[发明专利]细胞表型研究用的细胞克隆及其筛选方法和应用

说明书

本发明公开了一种细胞表型研究用的细胞克隆及其筛选方法和应用。该细胞表型研究用的细胞克隆的筛选方法可主要用于从未受实验处理的细胞中检索出某种细胞表型的细胞群，其中gRNA条码载体既作为条码，又能作用于检索工具，因而简化了检索和筛选的流程；gRNA‑sensor检索载体本身的第一报告基因不会正常表达，只有与特异性的gRNA条码和用于结合gRNA条码的核酸酶作用后才发出信号，因而可以检索过程定性；只要有第一报告基因相关的信号，就能被捕捉到，从而易于筛选获得阳性细胞克隆。筛选出的阳性细胞可以用于单个研究其有应答或表型形成的能力，可广泛应用在研究细胞表型或在制备用于研究细胞表型的试剂中。

技术领域

本发明涉及分子生物学领域，尤其是涉及一种细胞表型研究用的细胞克隆及其筛选方法和应用。

背景技术

在生物体内，细胞会有不同的表型，研究其出现不同表型的根本原因是非常重要的。以癌细胞为例，在癌症患者中，肿瘤细胞群会表现出不同的表型，如有的肿瘤细胞能增殖，有的会迁移，还有些具有抗药性等，这些不同表型是癌症研究进展和治疗反应中出现许多不可预测性的主要原因，因此了解肿瘤发生的基本生物学对于改善治疗结果是非常重要的。肿瘤细胞具有不同表型的根本原因可以归因于两个相互非排他性的可能性：一是患者内所有肿瘤细胞具有相同的内在表型潜力，但患者机体本身或用药过程中存在很多因素变量等随机原因使得只有部分肿瘤细胞表现出了某种表型；二是患者的肿瘤细胞群体在其遗传和表观遗传学上是异质性的，注定只有部分细胞表现出相应的表型。传统的有一些用于研究不同细胞群(如肿瘤细胞)出现不同表型的原因的方法，如专利CN102203281A，其制作条码克隆的工具是慢病毒过表达载体，通过在报告基因的5’UTR或3’UTR上放置10个碱基长的随机条码，理论上会有4¹⁰种组合，其使用的检索工具是慢病毒shRNA干扰载体，对制作条码工具上的报告基因进行特异性打靶，从而筛选出荧光报告基因变弱的目的细胞。
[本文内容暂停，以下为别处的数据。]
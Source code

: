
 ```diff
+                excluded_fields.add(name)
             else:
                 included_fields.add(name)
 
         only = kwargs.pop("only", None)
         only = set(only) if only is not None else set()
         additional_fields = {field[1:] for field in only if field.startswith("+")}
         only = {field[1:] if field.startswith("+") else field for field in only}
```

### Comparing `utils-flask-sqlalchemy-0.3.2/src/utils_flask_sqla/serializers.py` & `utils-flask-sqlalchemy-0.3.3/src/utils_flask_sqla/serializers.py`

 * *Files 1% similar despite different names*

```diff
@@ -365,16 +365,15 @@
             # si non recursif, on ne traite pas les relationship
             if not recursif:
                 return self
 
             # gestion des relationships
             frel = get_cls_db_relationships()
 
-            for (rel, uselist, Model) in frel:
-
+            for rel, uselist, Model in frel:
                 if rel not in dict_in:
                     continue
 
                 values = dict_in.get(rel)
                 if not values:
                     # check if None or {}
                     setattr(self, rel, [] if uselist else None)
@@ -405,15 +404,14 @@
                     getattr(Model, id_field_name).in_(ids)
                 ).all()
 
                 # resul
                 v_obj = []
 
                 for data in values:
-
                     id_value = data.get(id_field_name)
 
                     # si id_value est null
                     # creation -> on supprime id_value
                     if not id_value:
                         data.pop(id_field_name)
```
然而传统的研究方法普遍存在诸多问题，如使用shRNA干扰载体工具来检索条码，报告基因检测信号是由强变弱的过程，而有些细胞在生长传代过程中由于生长条件等外在因素的改变而易使本身的荧光有变弱的倾向，较易混杂阴性细胞，不利于观察和筛选；并且要想进一步剔除混杂细胞，要使用强力霉素再次筛选，对细胞又进行多一次处理，操作复杂的同时又可能影响了细胞的原始特性；此外，检索过程是定量的过程，不易检索出那些含有多个拷贝条码载体的细胞。

发明内容

基于此，有必要提供一种易于观察和筛选且检索效率高、检索结果可靠的细胞表型研究用的细胞克隆及其筛选方法和应用。
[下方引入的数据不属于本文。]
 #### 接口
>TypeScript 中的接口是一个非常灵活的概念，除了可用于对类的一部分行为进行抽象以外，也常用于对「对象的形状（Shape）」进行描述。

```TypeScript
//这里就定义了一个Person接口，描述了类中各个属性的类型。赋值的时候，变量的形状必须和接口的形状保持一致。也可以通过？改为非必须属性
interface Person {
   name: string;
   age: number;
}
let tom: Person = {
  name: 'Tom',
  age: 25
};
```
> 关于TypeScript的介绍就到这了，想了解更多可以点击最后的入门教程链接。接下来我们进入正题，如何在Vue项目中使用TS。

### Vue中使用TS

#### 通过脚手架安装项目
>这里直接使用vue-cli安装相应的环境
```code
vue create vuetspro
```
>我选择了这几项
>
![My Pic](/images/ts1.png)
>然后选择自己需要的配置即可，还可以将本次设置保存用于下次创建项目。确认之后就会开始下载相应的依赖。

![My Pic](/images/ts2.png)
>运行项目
一种细胞表型研究用的细胞克隆的筛选方法，包括如下步骤：

步骤一：构建gRNA条码载体，所述gRNA条码载体具有表达用作标记条码的gRNA的表达框，所述gRNA条码载体有多种，且不同的gRNA条码载体中gRNA编码片段的序列不同，多种所述gRNA条码载体构成gRNA条码载体库；

步骤二：将所述gRNA条码载体库转导待研究的细胞，得到由多种含不同gRNA编码片段的细胞构成的细胞群，将所述细胞群分成实验组和预留组；

步骤三：对所述实验组的细胞群进行实验处理，筛选具有特定表型的实验组阳性细胞，获取所述实验组阳性细胞中与所述特定表型相对应的特定的gRNA编码片段的序列；

步骤四：针对获取的特定的gRNA编码片段的序列，构建特异性的gRNA-sensor检索载体，所述gRNA-sensor检索载体的表达框中含有第一报告基因以及插入在所述第一报告基因中的左同源臂、特定的gRNA编码片段、PAM和右同源臂，所述左同源臂与所述右同源臂与所述第一报告基因的部分序列片段同源；

步骤五：将构建的特异性的gRNA-sensor检索载体与能够表达用于结合gRNA条码的核酸酶的载体共同转导预留组的细胞群后，根据所述第一报告基因的表达情况筛选出阳性细胞，即得。